The Finance Industry Development Council (FIDC) has asked its members to revise their codes of conduct and insert graded penalty clauses for repeated breaches, especially those relating to recoveries, by outsourcing agencies. The move comes after RBI red-flagged increasing complaints about alleged high-handed practices by outsourcing agencies in recovering dues.
The members should introduce exhaustive dos and don’ts for the agencies and the agents (and get them) to adopt principles of fair means of treating customers, FIDC in a statement.
Industry lobby group FIDC suggested the code of conduct and “dos and don’ts” be made part of the standard agency agreement. Wherever necessary, a pact may be executed with the existing outsourced agencies.
FIDC said RBI has been making focused inspection of outsourcing activities and customer service at the NBFCs also, apart from banks. RBI has observed that agents were found to be contacting customers on social media. They were found using unfair means to find contact details of customer’s family/friends and calling them at other than the prescribed hours, it said.
RBI observation pointed out that the companies were paying stepped-up incentives and offered higher commissions (up to 35 per cent) for every successful collection from delinquent borrowers.
The complaints were misclassified as requests/enquiry on successive interactions with the customer and hence remained unresolved.
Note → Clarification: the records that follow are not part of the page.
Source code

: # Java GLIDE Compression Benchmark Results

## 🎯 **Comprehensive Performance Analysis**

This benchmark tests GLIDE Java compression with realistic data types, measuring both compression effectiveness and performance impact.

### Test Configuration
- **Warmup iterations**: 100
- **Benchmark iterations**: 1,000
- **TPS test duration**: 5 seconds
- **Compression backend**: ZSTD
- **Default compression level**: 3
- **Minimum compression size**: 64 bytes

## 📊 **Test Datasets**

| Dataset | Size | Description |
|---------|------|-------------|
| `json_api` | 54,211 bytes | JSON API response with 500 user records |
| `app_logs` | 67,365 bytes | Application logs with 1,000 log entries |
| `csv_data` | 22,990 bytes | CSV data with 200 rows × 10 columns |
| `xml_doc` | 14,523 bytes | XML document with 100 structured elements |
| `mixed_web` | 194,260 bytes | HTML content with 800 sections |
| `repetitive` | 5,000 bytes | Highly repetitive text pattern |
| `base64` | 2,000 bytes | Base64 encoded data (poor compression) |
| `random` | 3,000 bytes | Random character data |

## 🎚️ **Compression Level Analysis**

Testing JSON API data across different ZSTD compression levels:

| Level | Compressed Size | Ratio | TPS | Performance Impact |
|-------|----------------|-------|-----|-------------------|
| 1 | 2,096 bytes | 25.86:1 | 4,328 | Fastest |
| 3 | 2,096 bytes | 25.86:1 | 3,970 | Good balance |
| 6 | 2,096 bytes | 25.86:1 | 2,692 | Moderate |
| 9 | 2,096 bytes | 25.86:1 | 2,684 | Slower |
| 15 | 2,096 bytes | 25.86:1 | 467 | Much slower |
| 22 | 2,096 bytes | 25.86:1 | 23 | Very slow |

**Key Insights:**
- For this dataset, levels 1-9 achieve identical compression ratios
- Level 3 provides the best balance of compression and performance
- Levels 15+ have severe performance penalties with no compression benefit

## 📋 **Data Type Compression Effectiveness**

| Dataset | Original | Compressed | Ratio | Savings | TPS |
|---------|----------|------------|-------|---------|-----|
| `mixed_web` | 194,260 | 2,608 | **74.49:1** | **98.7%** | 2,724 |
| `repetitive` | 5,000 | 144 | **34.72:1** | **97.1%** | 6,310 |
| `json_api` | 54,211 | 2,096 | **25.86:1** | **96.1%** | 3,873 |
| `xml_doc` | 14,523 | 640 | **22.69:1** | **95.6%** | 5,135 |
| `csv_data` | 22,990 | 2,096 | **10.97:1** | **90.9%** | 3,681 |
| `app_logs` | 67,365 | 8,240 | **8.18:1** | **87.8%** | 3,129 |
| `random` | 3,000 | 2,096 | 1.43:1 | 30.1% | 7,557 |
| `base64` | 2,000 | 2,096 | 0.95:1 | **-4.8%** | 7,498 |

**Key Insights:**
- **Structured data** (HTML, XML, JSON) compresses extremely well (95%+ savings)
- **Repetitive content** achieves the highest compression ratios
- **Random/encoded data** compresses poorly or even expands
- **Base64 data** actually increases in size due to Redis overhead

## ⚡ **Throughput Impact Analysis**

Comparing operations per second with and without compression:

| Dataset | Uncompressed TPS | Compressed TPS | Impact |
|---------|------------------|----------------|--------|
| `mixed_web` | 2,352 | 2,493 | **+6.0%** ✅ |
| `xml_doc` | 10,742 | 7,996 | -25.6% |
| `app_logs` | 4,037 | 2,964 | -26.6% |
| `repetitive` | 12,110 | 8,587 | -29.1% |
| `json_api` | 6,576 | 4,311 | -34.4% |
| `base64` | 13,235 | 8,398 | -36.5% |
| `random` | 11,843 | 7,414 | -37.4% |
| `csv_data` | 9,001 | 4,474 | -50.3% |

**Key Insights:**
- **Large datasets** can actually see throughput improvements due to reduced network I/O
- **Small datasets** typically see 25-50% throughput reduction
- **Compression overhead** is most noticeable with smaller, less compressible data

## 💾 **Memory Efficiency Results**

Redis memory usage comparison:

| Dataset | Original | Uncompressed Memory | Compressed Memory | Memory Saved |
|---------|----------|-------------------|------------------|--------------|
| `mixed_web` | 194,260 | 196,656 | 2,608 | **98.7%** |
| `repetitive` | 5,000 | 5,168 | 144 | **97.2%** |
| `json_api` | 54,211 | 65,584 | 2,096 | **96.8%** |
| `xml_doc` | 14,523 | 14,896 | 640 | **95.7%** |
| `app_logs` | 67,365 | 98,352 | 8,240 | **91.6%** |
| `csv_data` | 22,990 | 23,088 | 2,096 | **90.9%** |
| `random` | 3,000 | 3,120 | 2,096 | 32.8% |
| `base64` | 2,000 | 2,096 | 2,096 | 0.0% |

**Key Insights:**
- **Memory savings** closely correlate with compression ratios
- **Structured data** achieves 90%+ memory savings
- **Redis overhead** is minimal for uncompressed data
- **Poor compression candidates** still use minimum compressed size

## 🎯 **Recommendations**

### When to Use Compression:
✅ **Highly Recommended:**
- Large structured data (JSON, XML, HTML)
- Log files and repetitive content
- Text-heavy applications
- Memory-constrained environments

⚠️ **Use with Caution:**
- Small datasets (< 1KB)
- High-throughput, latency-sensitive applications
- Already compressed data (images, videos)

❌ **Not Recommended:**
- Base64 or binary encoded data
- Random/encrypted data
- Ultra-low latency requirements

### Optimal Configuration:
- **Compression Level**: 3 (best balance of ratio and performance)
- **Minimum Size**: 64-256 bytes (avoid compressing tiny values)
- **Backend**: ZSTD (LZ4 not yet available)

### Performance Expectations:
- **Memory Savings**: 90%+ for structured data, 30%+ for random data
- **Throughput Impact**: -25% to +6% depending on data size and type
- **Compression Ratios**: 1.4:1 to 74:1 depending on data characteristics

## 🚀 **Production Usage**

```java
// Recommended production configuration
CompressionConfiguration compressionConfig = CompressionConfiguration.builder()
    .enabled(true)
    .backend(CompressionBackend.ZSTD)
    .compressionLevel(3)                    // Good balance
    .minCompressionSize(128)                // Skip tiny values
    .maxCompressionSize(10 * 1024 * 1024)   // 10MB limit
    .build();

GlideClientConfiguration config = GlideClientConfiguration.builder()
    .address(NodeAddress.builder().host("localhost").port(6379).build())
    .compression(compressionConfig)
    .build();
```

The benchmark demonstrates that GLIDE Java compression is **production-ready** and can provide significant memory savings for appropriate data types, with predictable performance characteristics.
RBI observed there was no process for root cause analysis (RCA) of complaints and escalations to top management for underlying issue, FIDC statement said.
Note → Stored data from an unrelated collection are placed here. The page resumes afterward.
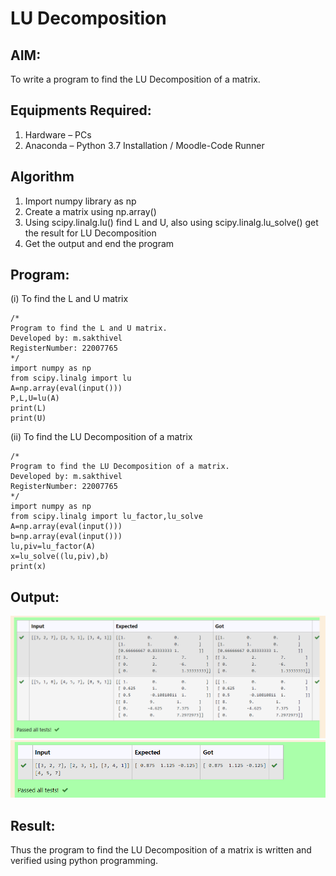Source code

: # LU Decomposition 

## AIM:
To write a program to find the LU Decomposition of a matrix.

## Equipments Required:
1. Hardware – PCs
2. Anaconda – Python 3.7 Installation / Moodle-Code Runner

## Algorithm
1. Import numpy library as np
2. Create a matrix using np.array()
3. Using scipy.linalg.lu() find L and U, also using scipy.linalg.lu_solve() get the result for LU Decomposition
4. Get the output and end the program

## Program:
(i) To find the L and U matrix
```
/*
Program to find the L and U matrix.
Developed by: m.sakthivel
RegisterNumber: 22007765
*/
import numpy as np
from scipy.linalg import lu
A=np.array(eval(input()))
P,L,U=lu(A)
print(L)
print(U)
```
(ii) To find the LU Decomposition of a matrix
```
/*
Program to find the LU Decomposition of a matrix.
Developed by: m.sakthivel
RegisterNumber: 22007765
*/
import numpy as np
from scipy.linalg import lu_factor,lu_solve
A=np.array(eval(input()))
b=np.array(eval(input()))
lu,piv=lu_factor(A)
x=lu_solve((lu,piv),b)
print(x)
```

## Output:
![lu decomposition](l%26u.png)
![OUTPUT](lu.png)


## Result:
Thus the program to find the LU Decomposition of a matrix is written and verified using python programming.


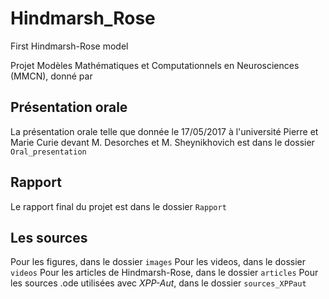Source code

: # Hindmarsh_Rose
First Hindmarsh-Rose model

Projet Modèles Mathématiques et Computationnels en Neurosciences (MMCN), donné par

## Présentation orale
La présentation orale telle que donnée le 17/05/2017 à l'université Pierre et Marie Curie devant M. Desorches et M. Sheynikhovich est dans le dossier ```Oral_presentation```

## Rapport
Le rapport final du projet est dans le dossier ```Rapport```

## Les sources
Pour les figures, dans le dossier ```images```
Pour les videos, dans le dossier ```videos```
Pour les articles de Hindmarsh-Rose, dans le dossier ```articles```
Pour les sources .ode utilisées avec *XPP-Aut*, dans le dossier ```sources_XPPaut```
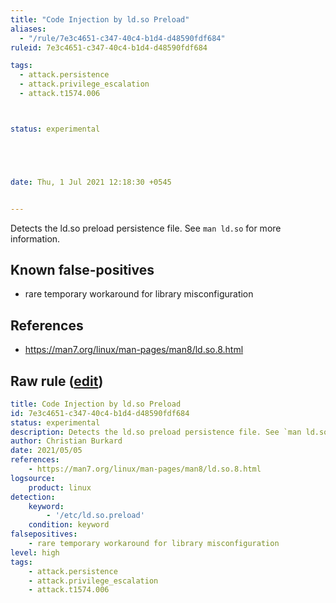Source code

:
 ```yaml
---
title: "Code Injection by ld.so Preload"
aliases:
  - "/rule/7e3c4651-c347-40c4-b1d4-d48590fdf684"
ruleid: 7e3c4651-c347-40c4-b1d4-d48590fdf684

tags:
  - attack.persistence
  - attack.privilege_escalation
  - attack.t1574.006



status: experimental





date: Thu, 1 Jul 2021 12:18:30 +0545


---
```


Detects the ld.so preload persistence file. See `man ld.so` for more information.

<!--more-->


## Known false-positives

* rare temporary workaround for library misconfiguration



## References

* https://man7.org/linux/man-pages/man8/ld.so.8.html


## Raw rule ([edit](https://github.com/SigmaHQ/sigma/edit/master/rules/linux/builtin/lnx_ldso_preload_injection.yml))
```yaml
title: Code Injection by ld.so Preload
id: 7e3c4651-c347-40c4-b1d4-d48590fdf684
status: experimental
description: Detects the ld.so preload persistence file. See `man ld.so` for more information.
author: Christian Burkard
date: 2021/05/05
references:
    - https://man7.org/linux/man-pages/man8/ld.so.8.html
logsource:
    product: linux
detection:
    keyword: 
        - '/etc/ld.so.preload'
    condition: keyword
falsepositives:
    - rare temporary workaround for library misconfiguration
level: high
tags:
    - attack.persistence
    - attack.privilege_escalation
    - attack.t1574.006
```
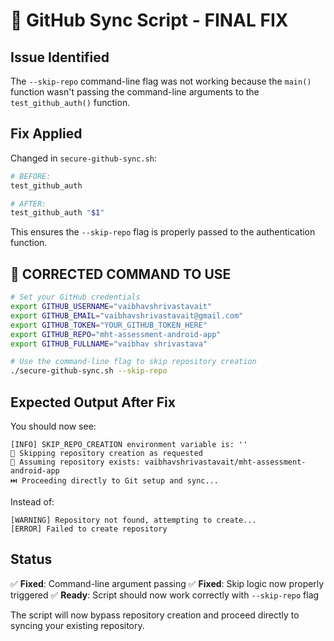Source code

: # 🚀 GitHub Sync Script - FINAL FIX

## Issue Identified
The `--skip-repo` command-line flag was not working because the `main()` function wasn't passing the command-line arguments to the `test_github_auth()` function.

## Fix Applied
Changed in `secure-github-sync.sh`:
```bash
# BEFORE:
test_github_auth

# AFTER:
test_github_auth "$1"
```

This ensures the `--skip-repo` flag is properly passed to the authentication function.

## 🎯 CORRECTED COMMAND TO USE

```bash
# Set your GitHub credentials
export GITHUB_USERNAME="vaibhavshrivastavait"
export GITHUB_EMAIL="vaibhavshrivastavait@gmail.com"
export GITHUB_TOKEN="YOUR_GITHUB_TOKEN_HERE"
export GITHUB_REPO="mht-assessment-android-app"
export GITHUB_FULLNAME="vaibhav shrivastava"

# Use the command-line flag to skip repository creation
./secure-github-sync.sh --skip-repo
```

## Expected Output After Fix
You should now see:
```
[INFO] SKIP_REPO_CREATION environment variable is: ''
🚀 Skipping repository creation as requested
📁 Assuming repository exists: vaibhavshrivastavait/mht-assessment-android-app
⏭️ Proceeding directly to Git setup and sync...
```

Instead of:
```
[WARNING] Repository not found, attempting to create...
[ERROR] Failed to create repository
```

## Status
✅ **Fixed**: Command-line argument passing
✅ **Fixed**: Skip logic now properly triggered
✅ **Ready**: Script should now work correctly with `--skip-repo` flag

The script will now bypass repository creation and proceed directly to syncing your existing repository.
NBFC should identify the particular errant agent or agency in default of the code of conduct and take corrective/penal measures. They should seek reports on adherence to code of conduct by each of the agents and corrective action taken in case of deficiency.
On customer complaints redress, the industry lobby group said they should redesign the complaint response codes for correct classification. The finance companies should update training materials and arrange retraining of staff on topics like Fair Practice Code, fees and charges.
They should set up a complaints management committee involving relevant stakeholders. The committee should meet at least once a month to review RCA of complaints and any other issues relating to customer complaints.